Écrit par : Beorn | 12/06/2009
Très vrai, ce post. J'ai toujours du mal à doser. Introduire un truc utile à la fin au chapitre 2 ou au chapitre laFin-1 ?
Pas de recette miracle, hélas... ça dépend des histoires !
Écrit par : NB | 16/06/2009
La recette miracle ? Mais je l'ai moi !
Il suffit de sélectionner son lecteur. Un petit test avant de l'autoriser à lire le roman, pour voir s'il retient ce qu'on lui dit. Un texte de fiction avec dix questions par QCM à la fin.
S'il est recalé, tant pis, il ira lire ailleurs. Nan mais oh. ;o)
Écrit par : Beorn | 16/06/2009
Eh bien, seulement 50%?! Ca fait peur! Il faudra vraiement que je m'artèle plus la tête des lecteurs si je veux qu'il comprenne la fin, sans la sentir venir. Frachement, ce n'est pas facile à doser mais merci pour ces conseils Beorn. Ca me fait penser aux professeurs des petites et moyennes classes qui répètent inlassablement le cours pour que ça rentre dans la tête des bambins. En effet, le résultat dépendait des élèves, certains s'ennuyaient et récoltaient d'exercices supplémentaires, d'autres avaient encore besoin de temps et d'explication pour assimiler le contenu.
Je ne m'attendais pas à ce que la démarche soit similaire pour l'écriture mais en fait, c'est très plausible.

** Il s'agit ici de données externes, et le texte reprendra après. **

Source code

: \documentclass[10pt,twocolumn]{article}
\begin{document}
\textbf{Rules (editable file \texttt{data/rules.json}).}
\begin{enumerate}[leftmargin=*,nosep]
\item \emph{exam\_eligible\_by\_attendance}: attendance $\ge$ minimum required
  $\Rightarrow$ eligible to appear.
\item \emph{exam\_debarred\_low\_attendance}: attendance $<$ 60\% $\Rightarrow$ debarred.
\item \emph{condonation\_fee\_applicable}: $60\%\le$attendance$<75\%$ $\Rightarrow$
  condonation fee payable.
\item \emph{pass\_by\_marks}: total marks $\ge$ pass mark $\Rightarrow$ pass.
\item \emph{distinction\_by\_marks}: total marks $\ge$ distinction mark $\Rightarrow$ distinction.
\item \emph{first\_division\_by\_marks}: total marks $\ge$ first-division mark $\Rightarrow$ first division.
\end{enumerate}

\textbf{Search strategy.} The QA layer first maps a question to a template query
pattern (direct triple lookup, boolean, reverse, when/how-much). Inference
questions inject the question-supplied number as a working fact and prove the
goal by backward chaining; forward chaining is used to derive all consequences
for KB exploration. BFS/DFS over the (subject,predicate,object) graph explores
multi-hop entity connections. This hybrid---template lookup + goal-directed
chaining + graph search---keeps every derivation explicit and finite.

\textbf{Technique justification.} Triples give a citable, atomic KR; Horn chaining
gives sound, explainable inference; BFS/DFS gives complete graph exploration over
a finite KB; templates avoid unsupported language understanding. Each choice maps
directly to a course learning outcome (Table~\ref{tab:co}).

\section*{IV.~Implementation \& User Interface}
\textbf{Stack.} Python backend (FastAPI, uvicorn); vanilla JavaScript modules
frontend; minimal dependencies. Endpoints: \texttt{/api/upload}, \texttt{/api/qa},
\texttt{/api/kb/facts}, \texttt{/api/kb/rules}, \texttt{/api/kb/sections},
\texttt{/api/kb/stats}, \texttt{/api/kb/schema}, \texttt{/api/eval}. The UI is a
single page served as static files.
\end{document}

Écrit par : Tsumire | 19/06/2009
50 % ? Mais c'est énooooooorme ! Cinq fois plus que ce dont l'auditeur lambda se souvient durant une conférence par exemple.

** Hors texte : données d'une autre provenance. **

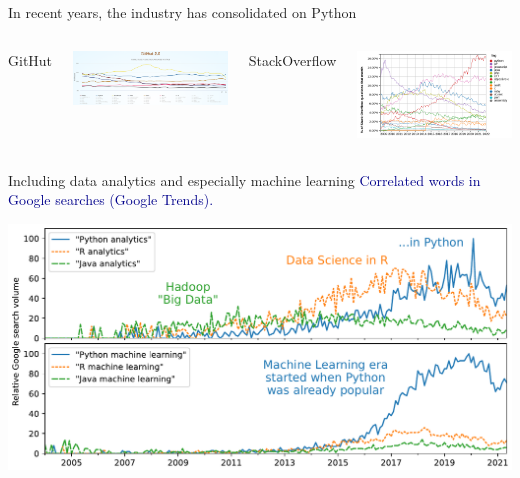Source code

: \documentclass[aspectratio=169]{beamer}
\begin{document}
\begin{frame}{In recent years, the industry has consolidated on Python}
\vspace{0.25 cm}
\begin{columns}[t]
\centering GitHut

\vspace{0.1 cm}
\includegraphics[width=\linewidth]{PLOTS/python-rankings-githut-2022.png}

\centering StackOverflow

\vspace{0.1 cm}
\includegraphics[width=\linewidth]{PLOTS/python-rankings-stackoverflow-2022.png}
\end{columns}
\end{frame}

\begin{frame}{Including data analytics and especially machine learning}
\large
\vspace{0.25 cm}
\textcolor{darkblue}{Correlated words in Google searches (Google Trends).}

\vspace{0.15 cm}
\includegraphics[width=\linewidth]{PLOTS/analytics-by-language.pdf}
\end{frame}
\end{document}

Mais tout de même... "quels boulets ces lecteurs!" ;)
Écrit par : Shaya | 22/06/2009
Tsumire : oui, le parallèle lecteur/élève me paraît assez juste. Il faut intéresser, il faut convaincre, il faut empêcher l'attention de se disperser, et il faut faire comprendre.

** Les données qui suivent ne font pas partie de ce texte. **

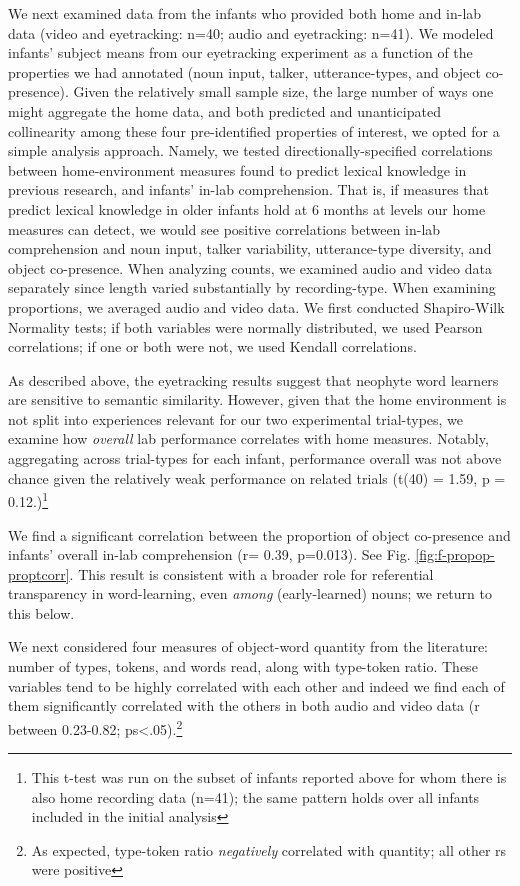\documentclass[9pt,twocolumn,twoside,]{pnas-new}
\begin{document}
We next examined data from the infants who provided both home and in-lab
data (video and eyetracking: n=40; audio and eyetracking: n=41). We
modeled infants' subject means from our eyetracking experiment as a
function of the properties we had annotated (noun input, talker,
utterance-types, and object co-presence). Given the relatively small
sample size, the large number of ways one might aggregate the home data,
and both predicted and unanticipated collinearity among these four
pre-identified properties of interest, we opted for a simple analysis
approach. Namely, we tested directionally-specified correlations between
home-environment measures found to predict lexical knowledge in previous
research, and infants' in-lab comprehension. That is, if measures that
predict lexical knowledge in older infants hold at 6 months at levels
our home measures can detect, we would see positive correlations between
in-lab comprehension and noun input, talker variability, utterance-type
diversity, and object co-presence. When analyzing counts, we examined
audio and video data separately since length varied substantially by
recording-type. When examining proportions, we averaged audio and video
data. We first conducted Shapiro-Wilk Normality tests; if both variables
were normally distributed, we used Pearson correlations; if one or both
were not, we used Kendall correlations.

As described above, the eyetracking results suggest that neophyte word
learners are sensitive to semantic similarity. However, given that the
home environment is not split into experiences relevant for our two
experimental trial-types, we examine how \emph{overall} lab performance
correlates with home measures. Notably, aggregating across trial-types
for each infant, performance overall was not above chance given the
relatively weak performance on related trials (t(40) = 1.59, p =
0.12.)\footnote{This t-test was run on the subset of infants reported
  above for whom there is also home recording data (n=41); the same
  pattern holds over all infants included in the initial analysis}

We find a significant correlation between the proportion of object
co-presence and infants' overall in-lab comprehension (r= 0.39,
p=0.013). See Fig. \ref{fig:f-propop-proptcorr}. This result is
consistent with a broader role for referential transparency in
word-learning, even \emph{among} (early-learned) nouns; we return to
this below.

We next considered four measures of object-word quantity from the
literature: number of types, tokens, and words read, along with
type-token ratio. These variables tend to be highly correlated with each
other and indeed we find each of them significantly correlated with the
others in both audio and video data (\textbar{}r\textbar{} between
0.23-0.82; ps\textless{}.05).\footnote{As expected, type-token ratio
  \emph{negatively} correlated with quantity; all other rs were positive}
\end{document}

Dommage qu'on ne puisse pas mettre au coin tous ceux qui n'aiment pas !!!
Shaya : héhé, je t'ai reconnue !
J'espère bien que les lecteurs retiennent plus de choses que les gens qui vont ronfler devant une conférence ! :p
Ouais ! Ayons de l'ambition, écrivons captivant, soyons fous, plaçons notre objectif de rendement à 55 ou même 60% !!!
Écrit par : Beorn | 22/06/2009
Bonjour,
J'ai découvert ce blog il y a quelques jours, et je l'ai lu en entier, et je tenais à exprimer ma gratitude et ma totale adhésion à son auteur :) C'est très clair, concis, efficace, et d'une grande rigueur et honnêteté intellectuelles, ce qui est une chose plutôt rare.
Merci donc, pour tous ces bons conseils !
Écrit par : Maloriel | 27/06/2009
Bienvenue dans mon trou de hobbit, madame ou monsieur Maloriel, et merci pour ton adorable commentaire !
***gonfle la poitrine, fais quelques boum boum dessus avec mes petits poings rageurs***
Tu seras toujours ici chez toi, que tu sois d'accord ou non avec ce que je raconte.
(Maloriel... Comme Maloriel de Parchemins et Traverses ?)
Écrit par : Beorn | 27/06/2009
Ah non, moi je suis des Chemins de Traverse, on nous confond souvent :) www.itineraire-bis.org
Écrit par : Maloriel | 22/07/2009
C'est terrible car même si techniquement c'est très important, c'est le genre de chose que l'on ne maîtrise pas au moment de la rédaction (en tout cas, perso, je glisse des choses qui me seront utile plus tard mais je ne me pose pas trop de questions).
En tout cas, je confirme, la perte d'info est très varaible d'un lecteur à l'autre. D'un bêta-lecteur à l'autre aussi. Du coup, il faut vraiment prendre leur retour avec des pincettes, se relire ou prendre un tiers avis avant de tout chambouler.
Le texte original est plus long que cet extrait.